Additional details regarding the Qualifying Transaction, return of capital to the shareholders and the dissolution are available in the management information circular of the Corporation dated July 7, 2014, which has been filed with the Exchange and is available on SEDAR at www.sedar.com.

ABOUT YANGAROO INC.

Yangaroo is a technology company that is the provider of user friendly and secure business to business distribution of media via the internet. Yangaroo's patented Digital Media Distribution System ("DMDS") is a secure B2B distribution of media via the internet.

Yangaroo's strategy is to use its technology to supplant traditional means of delivering content on physical media (such as copying to CD, DVD or tapes and delivering via courier) by leveraging the now widely available infrastructure of the internet and evermore powerful desktop computers to enable faster, more secure, less expensive, and environmentally friendly digital content delivery.

Yangaroo provides a digital media management solution for the entertainment and advertising industries. DMDS is an end to end technology solution that provides a fully integrated work flow based digital distribution and data management solution. DMDS provides audio and video content for music, music videos, and advertising to television, radio, media, retailers, award shows and other authorized recipient with more accountable, effective, and far less costly digital distribution of broadcast quality media via the internet.

Further information about Yangaroo can be found online at www.sedar.com and at www.yangaroo.com.

The Exchange has in no way passed upon the merits of the proposed transaction and neither the Exchange nor the its Regulation Services Provider (as that term is defined in the policies of the Exchange) has approved nor disapproved the contents of this press release or accepts responsibility for the adequacy or accuracy of this release.

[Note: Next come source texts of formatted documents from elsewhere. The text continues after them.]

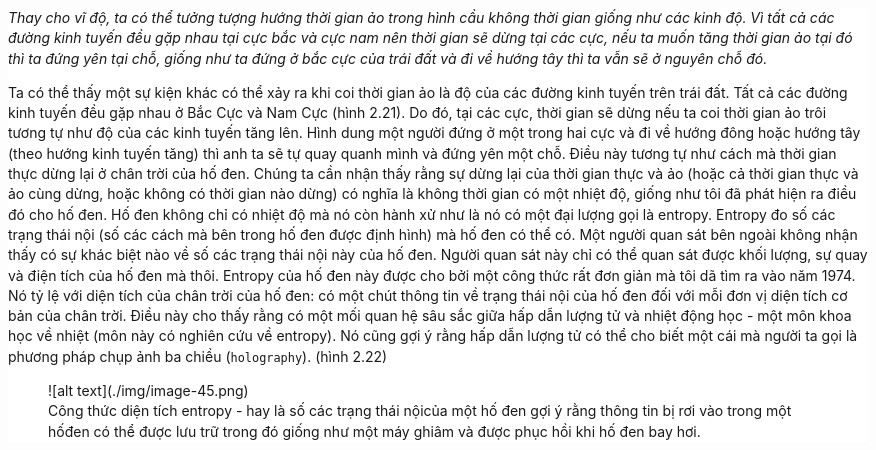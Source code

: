 _Thay cho vĩ độ, ta có thể tưởng tượng hướng thời gian ảo trong hình cầu không thời gian giống như các kinh độ. Vì tất cả các đường kinh tuyến đều gặp nhau tại cực bắc và cực nam nên thời gian sẽ dừng tại các cực, nếu ta muốn tăng thời gian ảo tại đó thì ta đứng yên tại chỗ, giống như ta đứng ở bắc cực của trái đất và đi về hướng tây thì ta vẫn sẽ ở nguyên chỗ đó._

Ta có thể thấy một sự kiện khác có thể xảy ra khi coi thời gian ảo là độ của các đường kinh tuyến trên trái đất. Tất cả các đường kinh tuyến đều gặp nhau ở Bắc Cực và Nam Cực (hình 2.21). Do đó, tại các cực, thời gian sẽ dừng nếu ta coi thời gian ảo trôi tương tự như độ của các kinh tuyến tăng lên. Hình dung một người đứng ở một trong hai cực và đi về hướng đông hoặc hướng tây (theo hướng kinh tuyến tăng) thì anh ta sẽ tự quay quanh mình và đứng yên một chỗ. Điều này tương tự như cách mà thời gian thực dừng lại ở chân trời của hố đen. Chúng ta cần nhận thấy rằng sự dừng lại của thời gian thực và ảo (hoặc cả thời gian thực và ảo cùng dừng, hoặc không có thời gian nào dừng) có nghĩa là không thời gian có một nhiệt độ, giống như tôi đã phát hiện ra điều đó cho hố đen. Hố đen không chỉ có nhiệt độ mà nó còn hành xử như là nó có một đại lượng gọi là entropy. Entropy đo số các trạng thái nội (số các cách mà bên trong hố đen được định hình) mà hố đen có thể có. Một người quan sát bên ngoài không nhận thấy có sự khác biệt nào về số các trạng thái nội này của hố đen. Người quan sát này chỉ có thể quan sát được khối lượng, sự quay và điện tích của hố đen mà thôi. Entropy của hố đen này được cho bởi một công thức rất đơn giản mà tôi dã tìm ra vào năm 1974. Nó tỷ lệ với diện tích của chân trời của hố đen: có một chút thông tin về trạng thái nội của hố đen đối với mỗi đơn vị diện tích cơ bản của chân trời. Điều này cho thấy rằng có một mối quan hệ sâu sắc giữa hấp dẫn lượng tử và nhiệt động học - một môn khoa học về nhiệt (môn này có nghiên cứu về entropy). Nó cũng gợi ý rằng hấp dẫn lượng tử có thể cho biết một cái mà người ta gọi là phương pháp chụp ảnh ba chiều (`holography`). (hình 2.22)

<figure markdown="span">
        ![alt text](./img/image-45.png)
    <figcaption>Công thức diện tích entropy - hay là số các trạng thái nộicủa một hố đen gợi ý rằng thông tin bị rơi vào trong một hốđen có thể được lưu trữ trong đó giống như một máy ghiâm và được phục hồi khi hố đen bay hơi.</figcaption>
</figure>
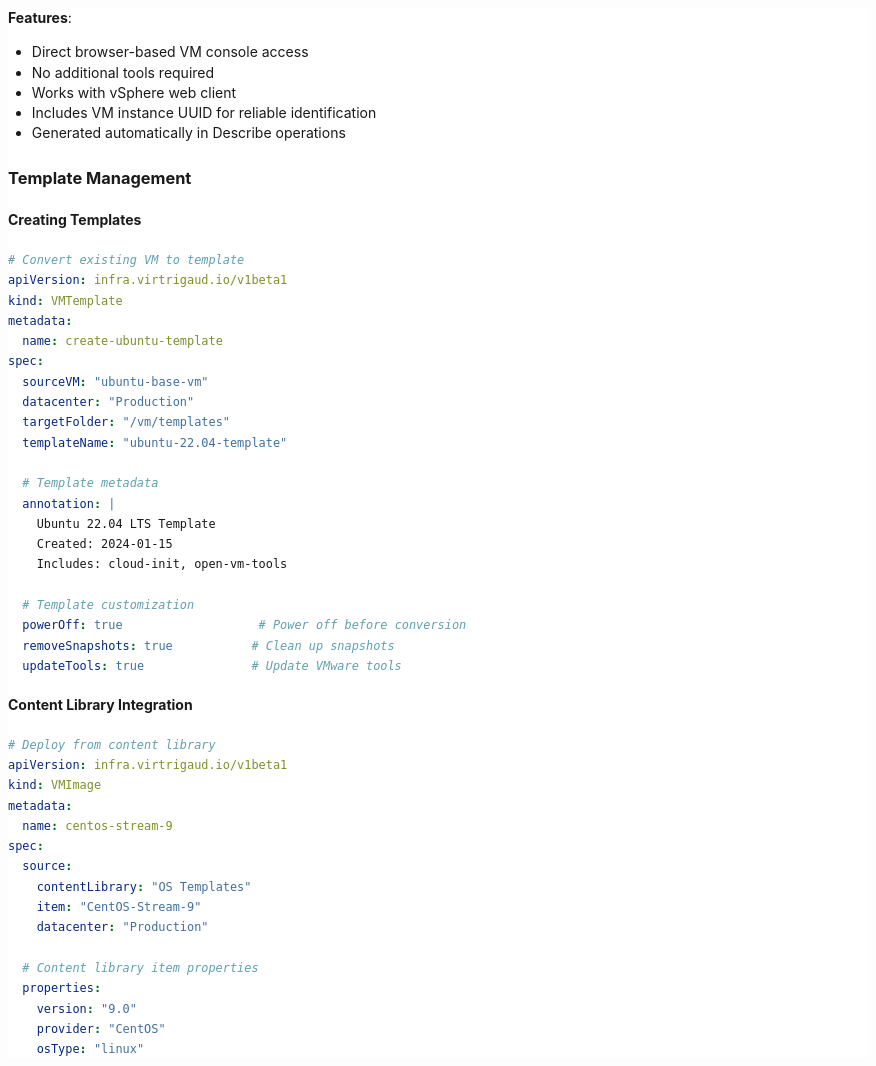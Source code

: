 **Features**:
- Direct browser-based VM console access
- No additional tools required
- Works with vSphere web client
- Includes VM instance UUID for reliable identification
- Generated automatically in Describe operations

### Template Management

#### Creating Templates

```yaml
# Convert existing VM to template
apiVersion: infra.virtrigaud.io/v1beta1
kind: VMTemplate
metadata:
  name: create-ubuntu-template
spec:
  sourceVM: "ubuntu-base-vm"
  datacenter: "Production"
  targetFolder: "/vm/templates"
  templateName: "ubuntu-22.04-template"
  
  # Template metadata
  annotation: |
    Ubuntu 22.04 LTS Template
    Created: 2024-01-15
    Includes: cloud-init, open-vm-tools
  
  # Template customization
  powerOff: true                   # Power off before conversion
  removeSnapshots: true           # Clean up snapshots
  updateTools: true               # Update VMware tools
```

#### Content Library Integration

```yaml
# Deploy from content library
apiVersion: infra.virtrigaud.io/v1beta1
kind: VMImage  
metadata:
  name: centos-stream-9
spec:
  source:
    contentLibrary: "OS Templates"
    item: "CentOS-Stream-9"
    datacenter: "Production"
  
  # Content library item properties
  properties:
    version: "9.0"
    provider: "CentOS"
    osType: "linux"
```

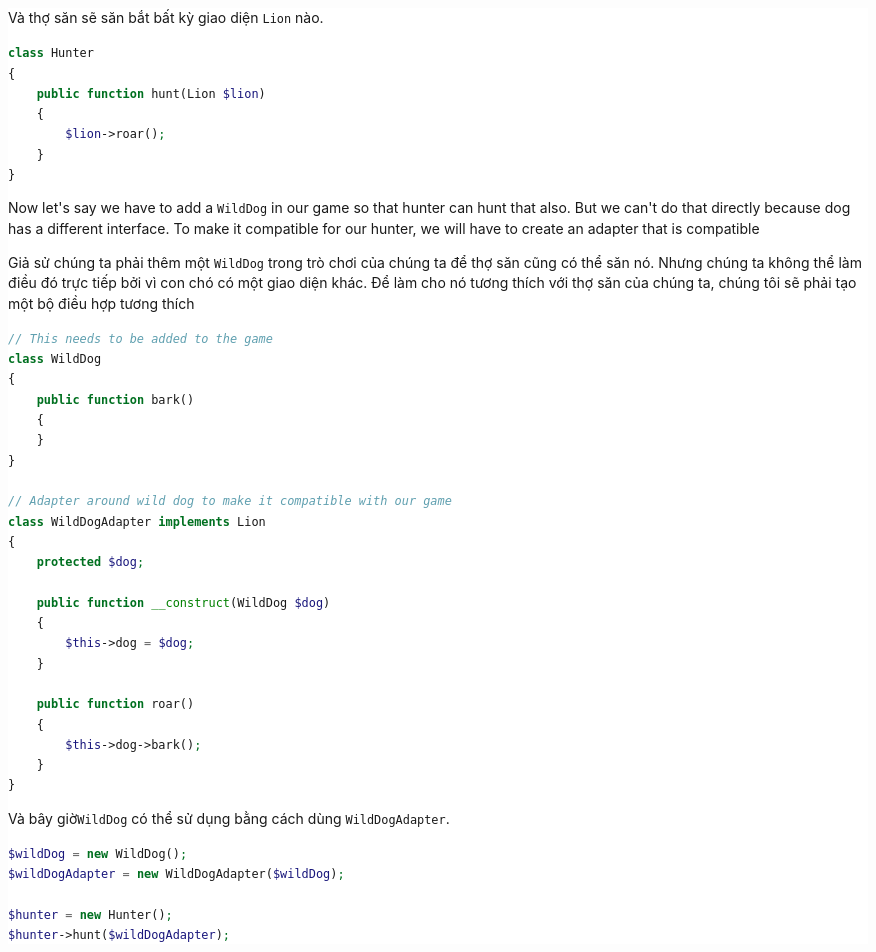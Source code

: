 Và thợ săn sẽ săn bắt bất kỳ giao diện `Lion` nào.
```php
class Hunter
{
    public function hunt(Lion $lion)
    {
        $lion->roar();
    }
}
```

Now let's say we have to add a `WildDog` in our game so that hunter can hunt that also. But we can't do that directly because dog has a different interface. To make it compatible for our hunter, we will have to create an adapter that is compatible


Giả sử chúng ta phải thêm một `WildDog` trong trò chơi của chúng ta để thợ săn cũng có thể săn nó. Nhưng chúng ta không thể làm điều đó trực tiếp bởi vì con chó có một giao diện khác. Để làm cho nó tương thích với thợ săn của chúng ta, chúng tôi sẽ phải tạo một bộ điều hợp tương thích

```php
// This needs to be added to the game
class WildDog
{
    public function bark()
    {
    }
}

// Adapter around wild dog to make it compatible with our game
class WildDogAdapter implements Lion
{
    protected $dog;

    public function __construct(WildDog $dog)
    {
        $this->dog = $dog;
    }

    public function roar()
    {
        $this->dog->bark();
    }
}
```
Và bây giờ`WildDog` có thể sử dụng bằng cách dùng `WildDogAdapter`.

```php
$wildDog = new WildDog();
$wildDogAdapter = new WildDogAdapter($wildDog);

$hunter = new Hunter();
$hunter->hunt($wildDogAdapter);
```
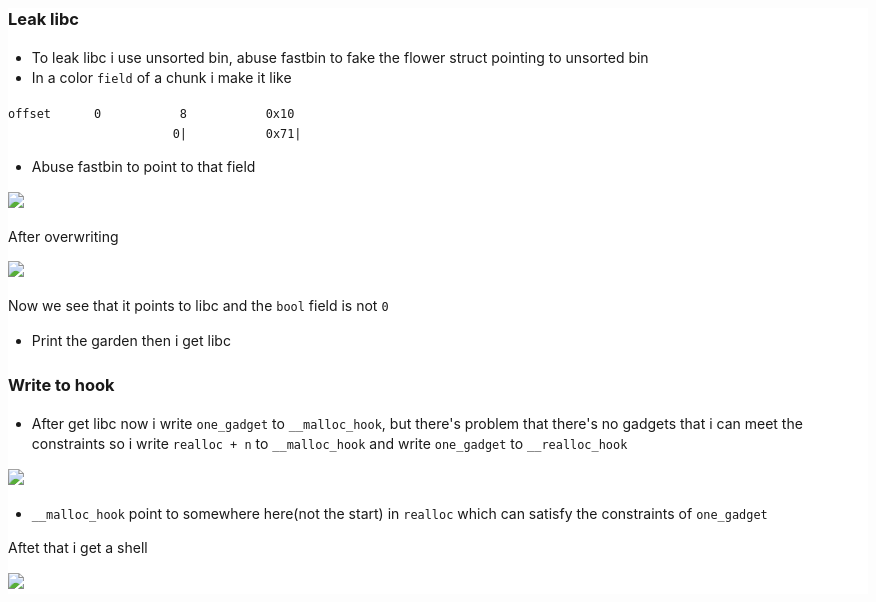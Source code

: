 ### Leak libc

* To leak libc i use unsorted bin, abuse fastbin to fake the flower struct pointing to unsorted bin
* In a color `field` of a chunk i make it like

```
offset      0           8           0x10
                       0|           0x71|
```

* Abuse fastbin to point to that field

![](https://hackmd.io/_uploads/B1pXmBmn3.jpg)

After overwriting

![](https://hackmd.io/_uploads/SymI7BQhh.png)


Now we see that it points to libc and the `bool` field is not `0`

* Print the garden then i get libc


### Write to hook

* After get libc now i write `one_gadget` to `__malloc_hook`, but there's problem that there's no gadgets that i can meet the constraints so i write `realloc + n` to `__malloc_hook` and write `one_gadget` to `__realloc_hook`

![](https://hackmd.io/_uploads/SkE-9BXn3.png)

* `__malloc_hook` point to somewhere here(not the start) in `realloc` which can satisfy the constraints of `one_gadget`

Aftet that i get a shell

![](https://hackmd.io/_uploads/SyTfjHXh2.png)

Certain information in this press release may contain forward-looking statements. This information is based on current expectations that are subject to significant risks and uncertainties that are difficult to predict. Actual results might differ materially from results suggested in any forward-looking statements. The Corporation assumes no obligation to update the forward-looking statements, or to update the reasons why actual results could differ from those reflected in the forward looking-statements unless and until required by securities laws applicable to the Corporation. Additional information identifying risks and uncertainties is contained in filings by the Corporation with the Canadian securities regulators, which filings are available at www.sedar.com.